In the midst of her despair, Leah and her stepbrother show up.  They couldn't be any more different from Michelle and her siblings (wealthy, white, and privileged), but Leah and Michelle share one thing in a common:  they have the same father.  And now their dad is dying and has asked the girls to leave Baltimore and come out to California so he can see them.  This unlikely pair, with their siblings, set off on an illicit cross-country road trip full of widened horizons and adventures.

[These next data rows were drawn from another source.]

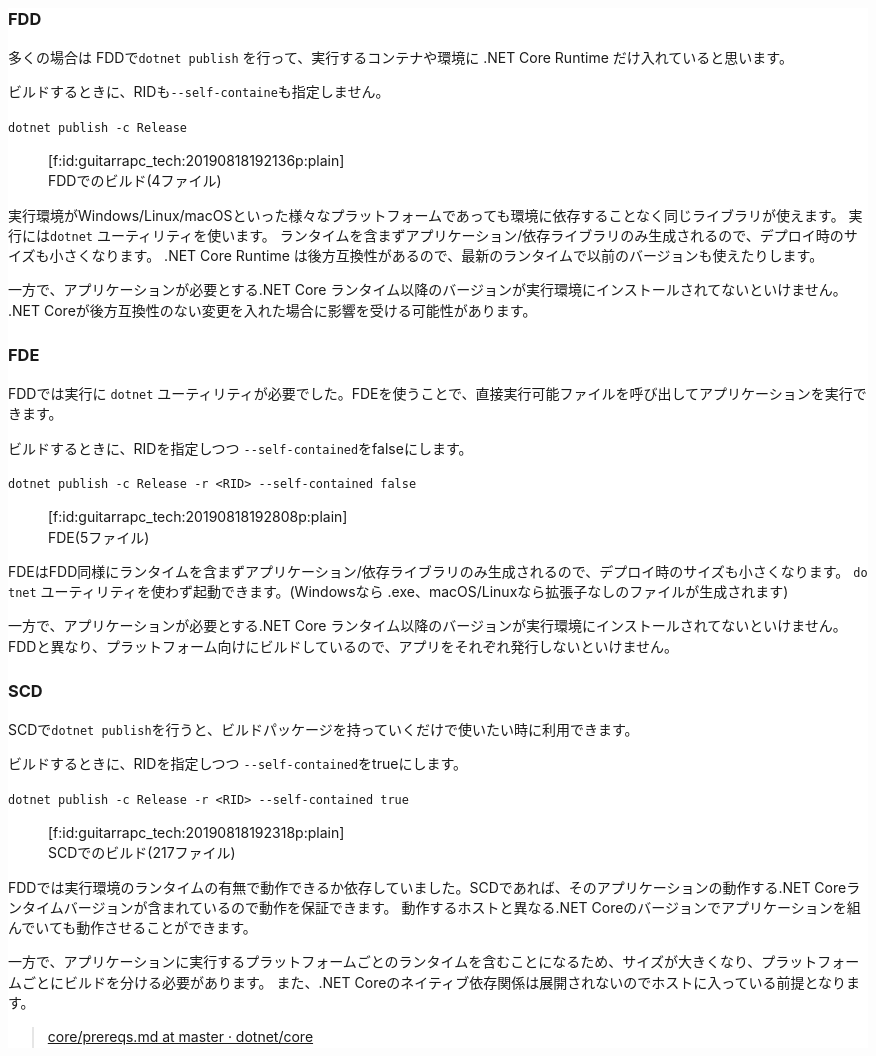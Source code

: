 ### FDD 

多くの場合は FDDで`dotnet publish` を行って、実行するコンテナや環境に .NET Core Runtime だけ入れていると思います。

ビルドするときに、RIDも`--self-containe`も指定しません。

```
dotnet publish -c Release
```

<figure class="figure-image figure-image-fotolife" title="FDDでのビルド(4ファイル)">[f:id:guitarrapc_tech:20190818192136p:plain]<figcaption>FDDでのビルド(4ファイル)</figcaption></figure>

実行環境がWindows/Linux/macOSといった様々なプラットフォームであっても環境に依存することなく同じライブラリが使えます。
実行には`dotnet` ユーティリティを使います。
ランタイムを含まずアプリケーション/依存ライブラリのみ生成されるので、デプロイ時のサイズも小さくなります。
.NET Core Runtime は後方互換性があるので、最新のランタイムで以前のバージョンも使えたりします。

一方で、アプリケーションが必要とする.NET Core ランタイム以降のバージョンが実行環境にインストールされてないといけません。
.NET Coreが後方互換性のない変更を入れた場合に影響を受ける可能性があります。

### FDE

FDDでは実行に `dotnet` ユーティリティが必要でした。FDEを使うことで、直接実行可能ファイルを呼び出してアプリケーションを実行できます。

ビルドするときに、RIDを指定しつつ `--self-contained`をfalseにします。

```
dotnet publish -c Release -r <RID> --self-contained false
```

<figure class="figure-image figure-image-fotolife" title="FDE(5ファイル)">[f:id:guitarrapc_tech:20190818192808p:plain]<figcaption>FDE(5ファイル)</figcaption></figure>

FDEはFDD同様にランタイムを含まずアプリケーション/依存ライブラリのみ生成されるので、デプロイ時のサイズも小さくなります。
`dotnet` ユーティリティを使わず起動できます。(Windowsなら .exe、macOS/Linuxなら拡張子なしのファイルが生成されます)

一方で、アプリケーションが必要とする.NET Core ランタイム以降のバージョンが実行環境にインストールされてないといけません。
FDDと異なり、プラットフォーム向けにビルドしているので、アプリをそれぞれ発行しないといけません。

### SCD 

SCDで`dotnet publish`を行うと、ビルドパッケージを持っていくだけで使いたい時に利用できます。

ビルドするときに、RIDを指定しつつ `--self-contained`をtrueにします。
```
dotnet publish -c Release -r <RID> --self-contained true
```

<figure class="figure-image figure-image-fotolife" title="SCDでのビルド(217ファイル)">[f:id:guitarrapc_tech:20190818192318p:plain]<figcaption>SCDでのビルド(217ファイル)</figcaption></figure>

FDDでは実行環境のランタイムの有無で動作できるか依存していました。SCDであれば、そのアプリケーションの動作する.NET Coreランタイムバージョンが含まれているので動作を保証できます。
動作するホストと異なる.NET Coreのバージョンでアプリケーションを組んでいても動作させることができます。

一方で、アプリケーションに実行するプラットフォームごとのランタイムを含むことになるため、サイズが大きくなり、プラットフォームごとにビルドを分ける必要があります。
また、.NET Coreのネイティブ依存関係は展開されないのでホストに入っている前提となります。

> [core/prereqs\.md at master · dotnet/core](https://github.com/dotnet/core/blob/master/Documentation/prereqs.md)
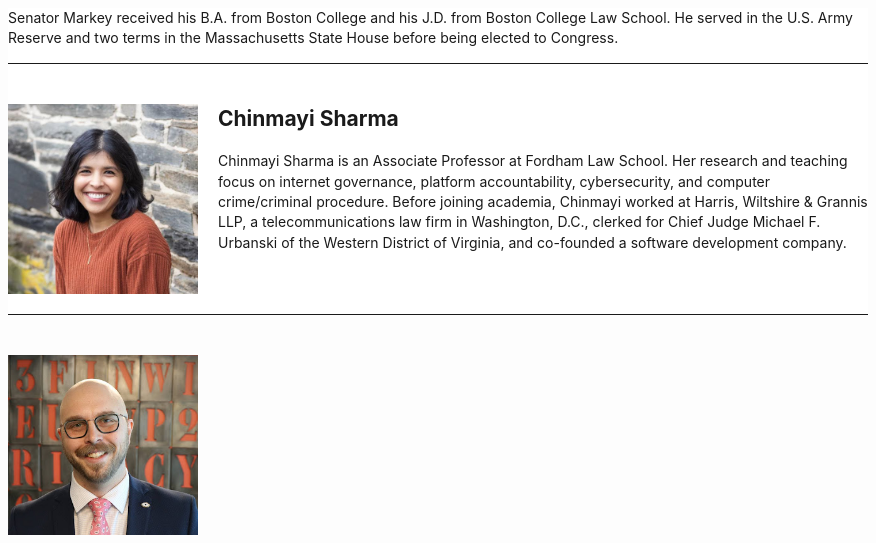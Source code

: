 Senator Markey received his B.A. from Boston College and his J.D. from Boston College Law School. He served in the U.S. Army Reserve and two terms in the Massachusetts State House before being elected to Congress.

<hr style="clear:left;margin-bottom:40px;">

<img src="/images/events/speakers/chinmayi.jpg" style="float:left;margin-right:20px;margin-bottom:20px;" width="190" />

## Chinmayi Sharma

Chinmayi Sharma is an Associate Professor at Fordham Law School. Her research and teaching focus on internet governance, platform accountability, cybersecurity, and computer crime/criminal procedure. Before joining academia, Chinmayi worked at Harris, Wiltshire & Grannis LLP, a telecommunications law firm in Washington, D.C., clerked for Chief Judge Michael F. Urbanski of the Western District of Virginia, and co-founded a software development company.

<hr style="clear:left;;margin-bottom:40px;">


<img src="/images/events/speakers/cobun-zweifel-keegan.jpg" style="float:left;margin-right:20px;margin-bottom:20px;object-fit: cover;" width="190" height="180" />
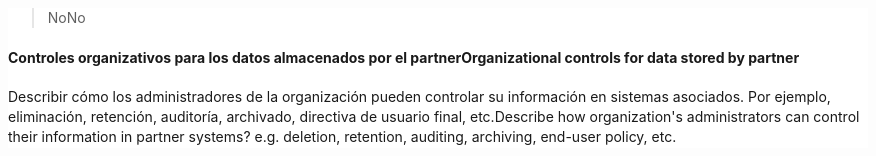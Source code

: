 ><span data-ttu-id="3f9c5-162">No</span><span class="sxs-lookup"><span data-stu-id="3f9c5-162">No</span></span>

#### <a name="organizational-controls-for-data-stored-by-partner"></a><span data-ttu-id="3f9c5-163">Controles organizativos para los datos almacenados por el partner</span><span class="sxs-lookup"><span data-stu-id="3f9c5-163">Organizational controls for data stored by partner</span></span>

<span data-ttu-id="3f9c5-164">Describir cómo los administradores de la organización pueden controlar su información en sistemas asociados. Por ejemplo, eliminación, retención, auditoría, archivado, directiva de usuario final, etc.</span><span class="sxs-lookup"><span data-stu-id="3f9c5-164">Describe how organization's administrators can control their information in partner systems? e.g. deletion, retention, auditing, archiving, end-user policy, etc.</span></span>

Ostensibly, a typical road trip-and-getting to know you adventure, Don't Fail Me Now is an outstanding example of the subgenre.  Strong characters who are fun and interesting move this story along.  I'm not a fan of YA that put kids in danger, but LaMarche is gentle with these kids and they mostly muddle through on their limited resources (one might even accuse her of soft-pedaling their hardships!).  A lot more could probably have been done with the underplayed class and racial differences, but that was not the story the author wanted to tell.  In general, it was pretty enjoyable.

Monday, February 08, 2016

All the Rage, by Courtney Summers

Everyone in town knows the Turners.  Power neatly resides with whoever is allied with them.  So, when Romy and her family falls out with the Turners, it's pretty much open season.  The older Turner boy rapes Romy, but rather than elicit sympathy, Romy is accused of fabricating the story and she is subjected to another sexual assault a few weeks later.  The second attack is not so easily written off by the town, because another girl has disappeared at the same time.

None of which matters to Romy.  She has no will to fight the town and she seeks refuge in a job out of town and a boy she meets there.  All she wants is to keep that world separate from the one back home.  But doing so is getting more and more difficult.


A gruesome and unpleasant story that combines a suffering and sympathetic protagonist against some heavy baddies.  It also has a lot of ambitions, building a story on the important subject of rape culture, but it stretches credulity along the way and relies on thinly drawn villains and poorly explained motives.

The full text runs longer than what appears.